Wind Turbine Performance Decline with Age

Wind turbines, as any technical system, are expected to have an efficiency that declines in time. Since wind turbines are complex machines subjected to non-stationary operation conditions, there are no theoretical standards defining within what extent the aging should affect the performance. Nevertheless, this is an important aspect for an accurate assessment of wind farms’ profitability and it is fundamental to deal with it for a deeper exploitation of renewable energy.

Based on this, the unique possibility for estimating wind turbine performance decline with age is learning from experience, which means from data. This has become feasible due to the large amounts of wind turbines reaching the end of lifetime expectancy: Actually, there are peaks of 50% of wind turbines with 15 or more years in Spain, Germany and Denmark.

The estimation of wind turbine performance decline with age has, therefore, recently attracted a certain amount of attention in the scientific literature, which is reviewed and discussed in the present editorial. Substantially, two different approaches to the problem can be individuated:

• The use of cumulative data of the highest possible number of wind farms;
• The use of detailed data sets, which means SCADA-collected, for a limited amount of instructive test cases.

The rationale for employing the former approach is that the results are expected to be more general, but the drawback is the lack of control and interpretation; vice versa for the latter.

Literature Based on Cumulative Data Analysis

In [1], 282 wind farms sited in the U.K. have been analyzed and the proposed method is substantially a regression between the age and the capacity factor. The achieved estimate is that the considered wind farms lose $1.6\pm 0.2\%$ of output per year.

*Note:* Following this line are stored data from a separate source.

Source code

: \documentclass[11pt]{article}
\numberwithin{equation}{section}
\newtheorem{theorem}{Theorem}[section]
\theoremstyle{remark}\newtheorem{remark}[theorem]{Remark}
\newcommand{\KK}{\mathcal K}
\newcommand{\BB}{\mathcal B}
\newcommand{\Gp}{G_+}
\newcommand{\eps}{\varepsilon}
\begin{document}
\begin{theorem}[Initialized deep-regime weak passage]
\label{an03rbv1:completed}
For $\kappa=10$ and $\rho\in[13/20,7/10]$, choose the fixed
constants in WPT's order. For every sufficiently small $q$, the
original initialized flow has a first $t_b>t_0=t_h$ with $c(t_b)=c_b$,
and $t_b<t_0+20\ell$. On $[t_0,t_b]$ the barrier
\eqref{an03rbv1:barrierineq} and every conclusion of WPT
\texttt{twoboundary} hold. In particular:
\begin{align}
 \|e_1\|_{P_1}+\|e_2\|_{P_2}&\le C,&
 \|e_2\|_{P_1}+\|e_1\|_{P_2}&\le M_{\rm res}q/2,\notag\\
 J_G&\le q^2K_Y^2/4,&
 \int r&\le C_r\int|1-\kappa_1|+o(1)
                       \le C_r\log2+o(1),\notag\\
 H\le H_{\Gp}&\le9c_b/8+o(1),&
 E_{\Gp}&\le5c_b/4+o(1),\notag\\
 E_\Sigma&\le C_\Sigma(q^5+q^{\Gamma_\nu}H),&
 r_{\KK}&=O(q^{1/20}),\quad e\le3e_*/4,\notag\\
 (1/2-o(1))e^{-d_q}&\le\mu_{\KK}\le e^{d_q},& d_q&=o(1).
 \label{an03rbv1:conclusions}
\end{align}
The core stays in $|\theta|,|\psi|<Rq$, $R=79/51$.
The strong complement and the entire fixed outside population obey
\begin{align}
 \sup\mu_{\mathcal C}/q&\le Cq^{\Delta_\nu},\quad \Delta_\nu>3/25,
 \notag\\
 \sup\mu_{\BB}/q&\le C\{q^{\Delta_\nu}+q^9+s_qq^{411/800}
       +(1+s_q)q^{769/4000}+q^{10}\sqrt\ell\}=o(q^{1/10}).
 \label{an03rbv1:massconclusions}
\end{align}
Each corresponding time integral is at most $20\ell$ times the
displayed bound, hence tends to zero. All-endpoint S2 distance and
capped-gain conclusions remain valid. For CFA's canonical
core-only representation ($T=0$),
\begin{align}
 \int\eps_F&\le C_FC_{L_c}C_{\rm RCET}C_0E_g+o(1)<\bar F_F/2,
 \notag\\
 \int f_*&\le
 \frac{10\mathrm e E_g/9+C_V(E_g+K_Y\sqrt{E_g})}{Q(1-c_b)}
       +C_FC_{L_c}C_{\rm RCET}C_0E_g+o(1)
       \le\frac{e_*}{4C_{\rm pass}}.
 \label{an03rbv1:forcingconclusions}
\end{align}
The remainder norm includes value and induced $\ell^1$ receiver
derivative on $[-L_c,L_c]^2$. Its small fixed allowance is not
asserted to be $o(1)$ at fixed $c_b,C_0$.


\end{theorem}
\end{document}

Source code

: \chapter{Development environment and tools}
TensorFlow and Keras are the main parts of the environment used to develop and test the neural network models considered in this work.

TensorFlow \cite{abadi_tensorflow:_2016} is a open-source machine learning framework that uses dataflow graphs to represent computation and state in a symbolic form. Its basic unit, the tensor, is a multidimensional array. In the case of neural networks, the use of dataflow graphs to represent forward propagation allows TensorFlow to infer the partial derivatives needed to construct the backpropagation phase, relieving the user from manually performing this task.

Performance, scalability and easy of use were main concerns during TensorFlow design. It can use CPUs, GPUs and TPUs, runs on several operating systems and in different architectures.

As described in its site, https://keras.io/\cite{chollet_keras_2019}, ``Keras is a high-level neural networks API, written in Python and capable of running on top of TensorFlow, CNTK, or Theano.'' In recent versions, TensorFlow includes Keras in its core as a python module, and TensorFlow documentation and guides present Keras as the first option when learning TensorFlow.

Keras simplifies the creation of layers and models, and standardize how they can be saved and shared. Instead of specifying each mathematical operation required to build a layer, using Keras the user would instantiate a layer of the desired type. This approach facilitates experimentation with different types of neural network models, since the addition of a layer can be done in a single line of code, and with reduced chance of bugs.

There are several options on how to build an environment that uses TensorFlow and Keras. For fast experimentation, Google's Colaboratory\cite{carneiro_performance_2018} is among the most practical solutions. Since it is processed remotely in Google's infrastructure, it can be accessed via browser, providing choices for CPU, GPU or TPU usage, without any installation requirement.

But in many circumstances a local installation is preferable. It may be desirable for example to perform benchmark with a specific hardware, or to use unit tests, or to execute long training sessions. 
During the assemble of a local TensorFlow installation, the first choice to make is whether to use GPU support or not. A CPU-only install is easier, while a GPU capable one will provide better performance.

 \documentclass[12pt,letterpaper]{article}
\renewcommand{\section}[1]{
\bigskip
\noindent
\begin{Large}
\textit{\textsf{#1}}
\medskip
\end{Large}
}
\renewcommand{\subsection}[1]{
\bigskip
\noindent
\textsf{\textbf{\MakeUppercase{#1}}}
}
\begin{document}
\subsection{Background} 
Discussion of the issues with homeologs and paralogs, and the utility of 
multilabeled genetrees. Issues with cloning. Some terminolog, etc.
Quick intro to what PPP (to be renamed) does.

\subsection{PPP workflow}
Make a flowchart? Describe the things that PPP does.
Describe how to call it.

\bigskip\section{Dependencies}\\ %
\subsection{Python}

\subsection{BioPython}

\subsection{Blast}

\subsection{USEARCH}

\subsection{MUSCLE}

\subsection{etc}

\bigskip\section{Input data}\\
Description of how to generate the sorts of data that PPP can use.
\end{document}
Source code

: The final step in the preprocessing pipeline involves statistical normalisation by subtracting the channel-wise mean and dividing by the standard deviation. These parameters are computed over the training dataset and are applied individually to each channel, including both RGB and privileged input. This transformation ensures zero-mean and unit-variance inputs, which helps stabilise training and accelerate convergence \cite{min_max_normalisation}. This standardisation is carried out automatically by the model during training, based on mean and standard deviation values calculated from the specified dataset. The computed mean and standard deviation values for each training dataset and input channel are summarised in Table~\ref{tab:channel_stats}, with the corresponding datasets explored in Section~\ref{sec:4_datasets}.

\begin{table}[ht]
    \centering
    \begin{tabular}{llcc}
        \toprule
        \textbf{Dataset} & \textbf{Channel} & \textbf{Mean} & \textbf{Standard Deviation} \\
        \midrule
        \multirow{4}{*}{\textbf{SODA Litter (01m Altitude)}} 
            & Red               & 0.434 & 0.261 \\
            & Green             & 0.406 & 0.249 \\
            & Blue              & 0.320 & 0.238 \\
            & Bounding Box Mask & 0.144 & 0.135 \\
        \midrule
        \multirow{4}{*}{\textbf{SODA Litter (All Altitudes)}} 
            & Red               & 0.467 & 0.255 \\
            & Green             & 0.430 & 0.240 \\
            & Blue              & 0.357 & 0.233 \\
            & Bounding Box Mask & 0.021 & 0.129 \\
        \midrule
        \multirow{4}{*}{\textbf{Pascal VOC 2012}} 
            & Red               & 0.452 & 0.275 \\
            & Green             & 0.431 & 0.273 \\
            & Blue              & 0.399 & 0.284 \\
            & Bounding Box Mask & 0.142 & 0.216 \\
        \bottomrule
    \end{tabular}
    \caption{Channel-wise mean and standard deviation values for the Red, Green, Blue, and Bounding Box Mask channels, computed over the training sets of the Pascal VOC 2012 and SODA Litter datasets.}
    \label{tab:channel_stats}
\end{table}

It should be noticed that the study was published in 2014, which means that the employed cumulative data likely refer to wind turbines with rotor diameter in the order of 40–50 m.

The study in [2] deals with Swedish wind farms and is also based on age—capacity factor regression. The reported average estimate is −0.1 capacity factor per year. With this study, a distinction between older and newer wind turbines starts being introduced, which in this case is quite counterintuitive: wind turbines installed before 2007 show a decline in the order of −0.15% per year, roughly corresponding to 6% of energy loss in a twenty years lifetime, while newer wind turbines, having larger average capacity factor, are hinted to be affected by sharper decline.

In [3], monthly capacity factor data of 921 wind farms sited in Germany are analyzed. The results shed light on the effect of evolving technology and of aging: The average capacity of the considered fleet was 611 kW in 2000, increasing to 1453 kW in 2014. The average estimate of performance decline with age is −0.63% per year and the losses with respect to the ideal yield are shown to increase from 3.75% in the year 2000 to 6.70% in the year 2014. Correspondingly, the average capacity factor is shown to have a little decline in the latest considered years: this means that the decline for the aged wind turbines was slightly overwhelming with respect to the increase due to the installation of newer and larger rotors.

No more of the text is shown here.